Picture this: your infrastructure spans AWS and Azure. Teams manage Kubernetes clusters in both worlds, and every new service spawns another set of credentials to juggle. Somebody’s Terraform script points at the wrong context, and suddenly half the cluster’s gone dark. We can do better. That’s where AWS CDK Microsoft AKS comes in.
AWS CDK lets engineers define cloud infrastructure in code using familiar languages such as TypeScript or Python. Microsoft AKS, Azure’s managed Kubernetes service, handles workloads at scale without dealing with raw control planes. Marrying the two means you can treat AKS clusters like part of your AWS deployment model—automated, versioned, and policy-driven.

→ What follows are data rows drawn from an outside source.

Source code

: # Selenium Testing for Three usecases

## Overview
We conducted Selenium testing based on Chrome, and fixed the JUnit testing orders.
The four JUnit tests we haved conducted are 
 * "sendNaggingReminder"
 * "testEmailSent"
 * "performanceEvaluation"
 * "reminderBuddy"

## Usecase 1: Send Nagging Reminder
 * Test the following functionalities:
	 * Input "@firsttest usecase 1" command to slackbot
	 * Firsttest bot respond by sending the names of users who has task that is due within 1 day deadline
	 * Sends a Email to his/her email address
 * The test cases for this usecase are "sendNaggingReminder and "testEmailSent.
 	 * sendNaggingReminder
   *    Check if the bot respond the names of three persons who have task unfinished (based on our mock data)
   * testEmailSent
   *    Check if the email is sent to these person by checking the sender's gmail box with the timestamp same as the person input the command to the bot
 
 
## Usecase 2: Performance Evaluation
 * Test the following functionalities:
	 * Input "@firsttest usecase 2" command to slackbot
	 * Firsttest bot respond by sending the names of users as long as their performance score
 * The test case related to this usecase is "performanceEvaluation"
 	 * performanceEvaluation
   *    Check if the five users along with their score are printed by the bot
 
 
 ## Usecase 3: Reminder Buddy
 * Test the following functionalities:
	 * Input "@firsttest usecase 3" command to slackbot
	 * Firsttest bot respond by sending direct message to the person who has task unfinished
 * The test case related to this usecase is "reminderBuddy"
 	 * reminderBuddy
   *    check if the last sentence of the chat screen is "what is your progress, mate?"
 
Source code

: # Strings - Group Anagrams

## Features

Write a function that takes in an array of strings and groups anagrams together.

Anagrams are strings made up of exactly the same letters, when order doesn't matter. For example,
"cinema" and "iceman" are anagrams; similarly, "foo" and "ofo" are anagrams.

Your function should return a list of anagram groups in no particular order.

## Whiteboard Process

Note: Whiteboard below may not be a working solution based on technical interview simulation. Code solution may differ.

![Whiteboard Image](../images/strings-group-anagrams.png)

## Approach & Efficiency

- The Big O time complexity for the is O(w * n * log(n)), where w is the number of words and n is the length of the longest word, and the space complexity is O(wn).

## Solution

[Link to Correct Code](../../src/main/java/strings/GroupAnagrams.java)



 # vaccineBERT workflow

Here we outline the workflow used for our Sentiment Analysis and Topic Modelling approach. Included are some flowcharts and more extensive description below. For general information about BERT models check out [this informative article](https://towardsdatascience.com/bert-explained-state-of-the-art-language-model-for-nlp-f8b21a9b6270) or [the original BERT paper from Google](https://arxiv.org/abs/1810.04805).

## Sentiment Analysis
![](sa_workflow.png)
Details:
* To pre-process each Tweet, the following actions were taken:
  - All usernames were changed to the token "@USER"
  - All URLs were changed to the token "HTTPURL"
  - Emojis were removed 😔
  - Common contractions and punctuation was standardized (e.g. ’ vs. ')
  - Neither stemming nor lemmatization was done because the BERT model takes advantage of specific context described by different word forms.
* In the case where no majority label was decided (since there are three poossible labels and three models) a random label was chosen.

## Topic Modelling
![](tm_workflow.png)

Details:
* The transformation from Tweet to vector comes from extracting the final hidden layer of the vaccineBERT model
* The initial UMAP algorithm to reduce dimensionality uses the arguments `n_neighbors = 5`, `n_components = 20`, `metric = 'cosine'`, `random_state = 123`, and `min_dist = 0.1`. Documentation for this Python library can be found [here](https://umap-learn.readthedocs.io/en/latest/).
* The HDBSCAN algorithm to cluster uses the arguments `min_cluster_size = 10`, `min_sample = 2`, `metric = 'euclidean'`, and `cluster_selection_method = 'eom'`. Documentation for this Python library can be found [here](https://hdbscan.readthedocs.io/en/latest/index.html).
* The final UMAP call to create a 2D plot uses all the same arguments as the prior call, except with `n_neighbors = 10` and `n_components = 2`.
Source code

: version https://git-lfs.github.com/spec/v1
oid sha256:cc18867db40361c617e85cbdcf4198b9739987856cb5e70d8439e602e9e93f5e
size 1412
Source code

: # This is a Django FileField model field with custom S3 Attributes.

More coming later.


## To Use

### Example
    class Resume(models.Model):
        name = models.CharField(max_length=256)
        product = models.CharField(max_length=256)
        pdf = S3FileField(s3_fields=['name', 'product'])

The workflow starts with identity. You define roles in AWS IAM, then allow those roles to federate via OpenID Connect (OIDC) into Azure AD. Once authenticated, CDK constructs resources that reference the AKS API, enabling deployments that obey least-privileged access rules. This approach eliminates the static credential trap, since short-lived tokens replace stored keys.
Then comes configuration and automation. CDK synthesizes templates that spin up the needed Azure networking, node pools, and service identities. Through cross‑cloud providers or API bridges, pipeline runners in AWS can trigger AKS deployments just as easily as EKS ones. It’s the same reproducible pattern, just pointed across cloud borders.
A quick tip: when setting up role-based access control (RBAC) mapping, match Azure AD groups directly to Kubernetes roles. It shortens the approval chain and makes auditing straightforward. Rotate your OIDC client secrets at least every 90 days, and if you’re wrapping this work into CI/CD, store them in AWS Secrets Manager, not your repo.